- _PROVIDED RECORDS_
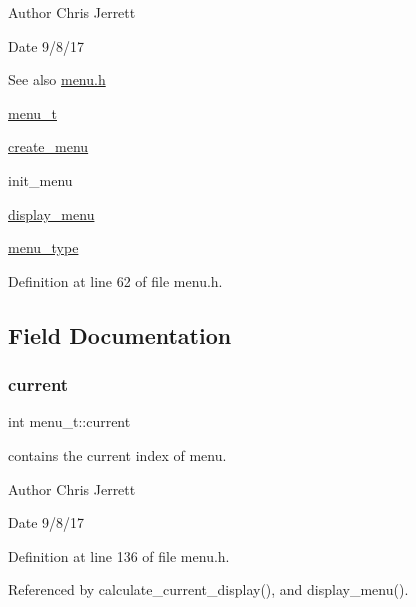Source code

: \begin{DoxyAuthor}{Author}
Chris Jerrett 
\end{DoxyAuthor}
\begin{DoxyDate}{Date}
9/8/17 
\end{DoxyDate}
\begin{DoxySeeAlso}{See also}
\hyperlink{menu_8h}{menu.\+h} 

\hyperlink{structmenu__t}{menu\+\_\+t} 

\hyperlink{menu_8c_adcee778eac0edb821427d32949106dc5}{create\+\_\+menu} 

init\+\_\+menu 

\hyperlink{menu_8c_abfadedb104f89f672dd3045499975a71}{display\+\_\+menu} 

\hyperlink{menu_8h_a6bbf4baf5018b0d76aab6c2e6bf85e62}{menu\+\_\+type} 
\end{DoxySeeAlso}


Definition at line 62 of file menu.\+h.



\subsection{Field Documentation}
\mbox{\label{structmenu__t_a2acb18066898677ec5e2dc40eec811c5}} 
\subsubsection{\texorpdfstring{current}{current}}
{\footnotesize\ttfamily int menu\+\_\+t\+::current}



contains the current index of menu. 

\begin{DoxyAuthor}{Author}
Chris Jerrett 
\end{DoxyAuthor}
\begin{DoxyDate}{Date}
9/8/17 
\end{DoxyDate}


Definition at line 136 of file menu.\+h.



Referenced by calculate\+\_\+current\+\_\+display(), and display\+\_\+menu().

\mbox{\label{structmenu__t_a023063461c4a247e574abd6a55faf765}} 
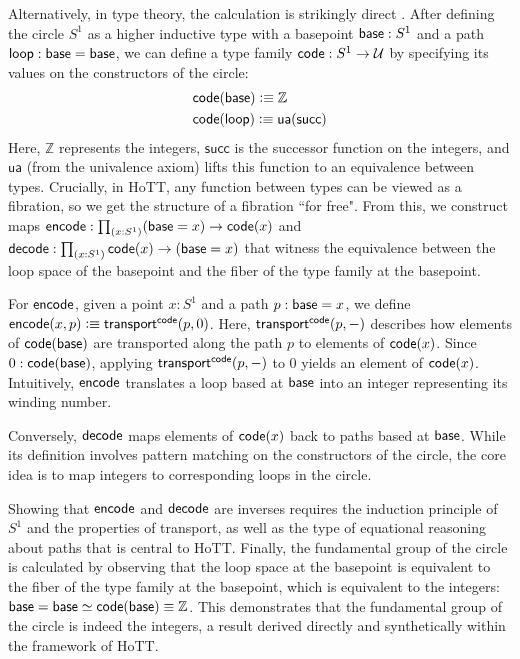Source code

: \documentclass[main.tex]{subfiles}
\begin{document}
Alternatively, in type theory, the calculation is strikingly direct \cite{licata_shulman_fundamental}. After defining the circle $S^1$ as a higher inductive type with a basepoint $\mathsf{base} : S^1$ and a path $\mathsf{loop} : \mathsf{base} = \mathsf{base}$, we can define a type family $\mathsf{code} : S^1 \to \mathcal{U}$ by specifying its values on the constructors of the circle:
\begin{align*}
	&\mathsf{code}(\mathsf{base}) \vcentcolon\equiv \mathbb{Z} \\
	&\mathsf{code}(\mathsf{loop}) \vcentcolon\equiv \mathsf{ua}(\mathsf{succ})
\end{align*}
Here, $\mathbb{Z}$ represents the integers, $\mathsf{succ}$ is the successor function on the integers, and $\mathsf{ua}$ (from the univalence axiom) lifts this function to an equivalence between types. Crucially, in HoTT, any function between types can be viewed as a fibration, so we get the structure of a fibration ``for free". From this, we construct maps $\eco : \prd{x:S^1}(\ba = x) \to \co(x)$ and $\dco : \prd{x : S^1}\co(x) \to (\ba = x)$ that witness the equivalence between the loop space of the basepoint and the fiber of the type family at the basepoint.

For $\mathsf{encode}$, given a point $x:S^1$ and a path $p : \mathsf{base} = x$, we define $\mathsf{encode}(x,p) \vcentcolon\equiv \mathsf{transport}^{\mathsf{code}}(p,0)$. Here, $\mathsf{transport}^{\mathsf{code}}(p,-)$ describes how elements of $\mathsf{code}(\mathsf{base})$ are transported along the path $p$ to elements of $\mathsf{code}(x)$. Since $0 : \mathsf{code}(\mathsf{base})$, applying $\mathsf{transport}^{\mathsf{code}}(p,-)$ to $0$ yields an element of $\mathsf{code}(x)$. Intuitively, $\mathsf{encode}$ translates a loop based at $\mathsf{base}$ into an integer representing its winding number.

Conversely, $\mathsf{decode}$ maps elements of $\mathsf{code}(x)$ back to paths based at $\mathsf{base}$. While its definition involves pattern matching on the constructors of the circle, the core idea is to map integers to corresponding loops in the circle.

Showing that $\mathsf{encode}$ and $\mathsf{decode}$ are inverses requires the induction principle of $S^1$ and the properties of transport, as well as the type of equational reasoning about paths that is central to HoTT. Finally, the fundamental group of the circle is calculated by observing that the loop space at the basepoint is equivalent to the fiber of the type family at the basepoint, which is equivalent to the integers: $\mathsf{base} = \mathsf{base} \simeq \mathsf{code}(\mathsf{base}) \equiv \mathbb{Z}$. This demonstrates that the fundamental group of the circle is indeed the integers, a result derived directly and synthetically within the framework of HoTT.
\end{document}
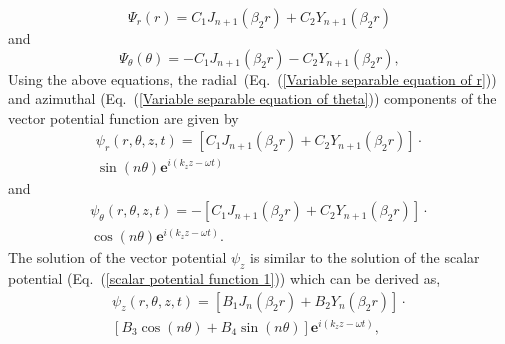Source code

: \documentclass[10pt]{asme2ej}
\begin{document}
\begin{equation}\label{Partial equation of r}
   \Psi_{r}(r) = C_{1}J_{n+1}(\beta_2 r) + C_{2}Y_{n+1}(\beta_2 r) 
\end{equation}
and 
\begin{equation}\label{Partial equation of theta}
    \Psi_{\theta}(\theta) = - C_{1}J_{n+1}(\beta_2 r) - C_{2}Y_{n+1}(\beta_2 r),
\end{equation}
Using the above equations, the radial~(Eq.~(\ref{Variable separable equation of r})) and azimuthal (Eq.~(\ref{Variable separable equation of theta})) components of the vector potential function are given by
\begin{multline}
    \psi_{r}(r,\theta,z,t) = \left[C_{1}J_{n+1}(\beta_2 r) + C_{2}Y_{n+1}(\beta_2 r)\right]\cdot \\ \sin(n\theta)\mathbf{e}^{i(k_{z}z-\omega t)}
\end{multline}
and
\begin{multline}
    \psi_{\theta}(r,\theta,z,t) = -\left[C_{1}J_{n+1}(\beta_2 r) + C_{2}Y_{n+1}(\beta_2 r)\right]\cdot \\ \cos(n\theta)\mathbf{e}^{i(k_{z}z-\omega t)}.
\end{multline}
The solution of the vector potential $\psi_{z}$ is similar to the solution of the scalar potential (Eq.~(\ref{scalar potential function 1})) which can be derived as,
\begin{multline}
   \psi_{z}(r,\theta,z,t) = \left[B_{1}J_{n}(\beta_2 r) + B_{2}Y_{n}(\beta_2r)\right]\cdot \\ \left[B_{3}\cos(n\theta) + B_{4}\sin(n\theta)\right]\mathbf{e}^{i(k_{z}z-\omega t)},
\end{multline}

\end{document}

- _TASK PROMPT_
Find the lines above holding the word "function" and show them.

- _EXPECTED ANSWER_
Here, $\mathbb{Z}$ represents the integers, $\mathsf{succ}$ is the successor function on the integers, and $\mathsf{ua}$ (from the univalence axiom) lifts this function to an equivalence between types. Crucially, in HoTT, any function between types can be viewed as a fibration, so we get the structure of a fibration ``for free". From this, we construct maps $\eco : \prd{x:S^1}(\ba = x) \to \co(x)$ and $\dco : \prd{x : S^1}\co(x) \to (\ba = x)$ that witness the equivalence between the loop space of the basepoint and the fiber of the type family at the basepoint.
Using the above equations, the radial~(Eq.~(\ref{Variable separable equation of r})) and azimuthal (Eq.~(\ref{Variable separable equation of theta})) components of the vector potential function are given by
The solution of the vector potential $\psi_{z}$ is similar to the solution of the scalar potential (Eq.~(\ref{scalar potential function 1})) which can be derived as,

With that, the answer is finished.